A lower deficit for the 2023 balance of payment (BOP) position is forecasted for the Philippines on account of expected narrower trade gap and better services exports and imports, among others.
In a virtual briefing on Friday, Bangko Sentral ng Pilipinas (BSP) officer-in-charge for the Monetary Policy Sub-Sector Dennis Lapid said the latest BOP projection is at $1.6-billion deficit, better than the previous forecast of $5.4-billion deficit.
“The overall outlook or picture for the external environment, particularly for external economic activity, continues to suggest that global GDP (gross domestic product) will continue to be subdued, particularly for this year,” he said.
In 2022, the country registered a BOP deficit of $7.3 billion, a reversal from the $1.3-billion surplus in the previous year.
Based on the latest projection, the current account (CA) is seen to post a lower deficit of $17.1 billion from $19.9 billion previously.
Goods exports and imports projections were kept at 3 percent and 4 percent, respectively.
However, services exports are seen to rise by 17 percent from 15 percent and the services imports by 11 percent from 8 percent in the previous BOP forecasting round in the last quarter of 2022.
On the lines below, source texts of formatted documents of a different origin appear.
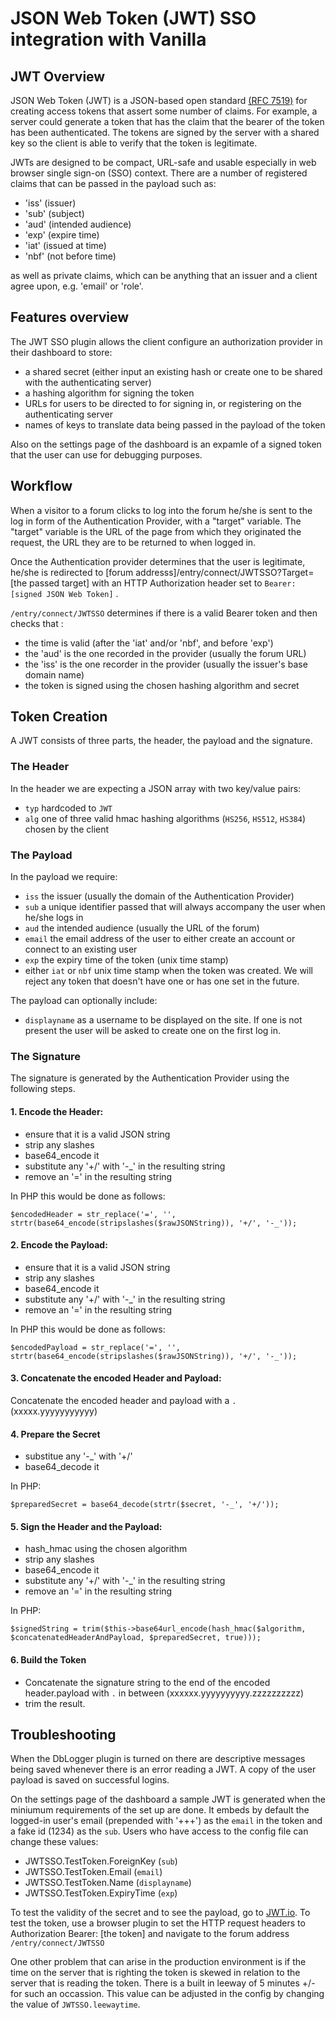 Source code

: # JSON Web Token (JWT) SSO integration with Vanilla

## JWT Overview

JSON Web Token (JWT) is a JSON-based open standard [(RFC 7519)]('https://tools.ietf.org/html/rfc7519') for creating access tokens that assert some number of claims. For example, a server could generate a token that has the claim that the bearer of the token has been authenticated. The tokens are signed by the server with a shared key so the client is able to verify that the token is legitimate. 

JWTs are designed to be compact, URL-safe and usable especially in web browser single sign-on (SSO) context. There are a number of registered claims that can be passed in the payload such as:

 - 'iss' (issuer)
 - 'sub' (subject)
 - 'aud' (intended audience)
 - 'exp' (expire time)
 - 'iat' (issued at time)
 - 'nbf' (not before time)

 
as well as private claims, which can be anything that an issuer and a client agree upon, e.g. 'email' or 'role'.

## Features overview

The JWT SSO plugin allows the client configure an authorization provider in their dashboard to store:

 - a shared secret (either input an existing hash or create one to be shared with the authenticating server)
 - a hashing algorithm for signing the token
 - URLs for users to be directed to for signing in, or registering on the authenticating server
 - names of keys to translate data being passed in the payload of the token

Also on the settings page of the dashboard is an expamle of a signed token that the user can use for debugging purposes.

## Workflow

When a visitor to a forum clicks to log into the forum he/she is sent to the log in form of the Authentication Provider, with a "target" variable. The "target" variable is the URL of the page from which they originated the request, the URL they are to be returned to when logged in. 

Once the Authentication provider determines that the user is legitimate, he/she is redirected to [forum addresss]/entry/connect/JWTSSO?Target=[the passed target] with an HTTP Authorization header set to `Bearer: [signed JSON Web Token]` .

`/entry/connect/JWTSSO` determines if there is a valid Bearer token and then checks that :

 - the time is valid (after the 'iat' and/or 'nbf', and before 'exp')
 - the 'aud' is the one recorded in the provider (usually the forum URL)
 - the 'iss' is the one recorder in the provider (usually the issuer's base domain name)
 - the token is signed using the chosen hashing algorithm and secret
 

## Token Creation

A JWT consists of three parts, the header, the payload and the signature.

### The Header

In the header we are expecting a JSON array with two key/value pairs: 

 - `typ` hardcoded to `JWT`
 - `alg` one of three valid hmac hashing algorithms (`HS256`, `HS512`, `HS384`) chosen by the client

### The Payload

In the payload we require: 

 - `iss` the issuer (usually the domain of the Authentication Provider)
 - `sub` a unique identifier passed that will always accompany the user when he/she logs in
 - `aud` the intended audience (usually the URL of the forum)
 - `email` the email address of the user to either create an account or connect to an existing user
 - `exp` the expiry time of the token (unix time stamp)
 - either `iat` or `nbf` unix time stamp when the token was created. We will reject any token that doesn't have one or has one set in the future.
 

The payload can optionally include:
 
 - `displayname` as a username to be displayed on the site. If one is not present the user will be asked to create one on the first log in.
 

### The Signature
The signature is generated by the Authentication Provider using the following steps.

#### 1. Encode the Header:

 - ensure that it is a valid JSON string
 - strip any slashes
 - base64_encode it
 - substitute any '+/' with '-_' in the resulting string
 - remove an '=' in the resulting string
  
In PHP this would be done as follows: 

`$encodedHeader = str_replace('=', '', strtr(base64_encode(stripslashes($rawJSONString)), '+/', '-_'));`
  
#### 2. Encode the Payload:

 - ensure that it is a valid JSON string
 - strip any slashes
 - base64_encode it
 - substitute any '+/' with '-_' in the resulting string
 - remove an '=' in the resulting string

In PHP this would be done as follows: 

`$encodedPayload = str_replace('=', '', strtr(base64_encode(stripslashes($rawJSONString)), '+/', '-_'));`
  
#### 3. Concatenate the encoded Header and Payload:
Concatenate the encoded header and payload with a `.` (xxxxx.yyyyyyyyyyy)

#### 4. Prepare the Secret
 
 - substitue any '-_' with '+/'
 - base64_decode it

In PHP: 

`$preparedSecret = base64_decode(strtr($secret, '-_', '+/'));`

#### 5. Sign the Header and the Payload:

 - hash_hmac using the chosen algorithm
 - strip any slashes
 - base64_encode it
 - substitute any '+/' with '-_' in the resulting string
 - remove an '=' in the resulting string
 
In PHP: 

`$signedString = trim($this->base64url_encode(hash_hmac($algorithm, $concatenatedHeaderAndPayload, $preparedSecret, true)));`

#### 6. Build the Token

 - Concatenate the signature string to the end of the encoded header.payload with `.` in between (xxxxxx.yyyyyyyyyy.zzzzzzzzzz)
 - trim the result.
 

## Troubleshooting

When the DbLogger plugin is turned on there are descriptive messages being saved whenever there is an error reading a JWT. A copy of the user payload is saved on successful logins.

On the settings page of the dashboard a sample JWT is generated when the miniumum requirements of the set up are done. It embeds by default the logged-in user's email (prepended with '+++') as the `email` in the token and a fake id (1234) as the `sub`. Users who have access to the config file can change these values:
 
 - JWTSSO.TestToken.ForeignKey (`sub`)
 - JWTSSO.TestToken.Email (`email`)
 - JWTSSO.TestToken.Name (`displayname`)
 - JWTSSO.TestToken.ExpiryTime (`exp`)
 
 To test the validity of the secret and to see the payload, go to [JWT.io]('https://jwt.io'). To test the token, use a browser plugin to set the HTTP request headers to Authorization Bearer: [the token] and navigate to the forum address `/entry/connect/JWTSSO`
 
 One other problem that can arise in the production environment is if the time on the server that is righting the token is skewed in relation to the server that is reading the token. There is a built in leeway of 5 minutes +/- for such an occassion. This value can be adjusted in the config by changing the value of `JWTSSO.leewaytime`.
Inflows from overseas Filipino workers (OFWs) are seen to post a slower growth of 3 percent from 4 percent previously and Lapid attributed this to projections of slower growth in countries where the OFWs are based.
He explained that these projections are based largely on the global growth forecast of the International Monetary Fund (IMF), which sees a subdued output for this year.
He said key downside risks for the domestic economy include the continuation of the elevated inflation rate in most of this year and the possible easing of pend up demand as economic situation normalizes.
These factors are seen to be countered by the stronger-than-expected rebound in travel receipts as more tourism flock to the Philippines and the expected deceleration of inflation rate towards the end of the year.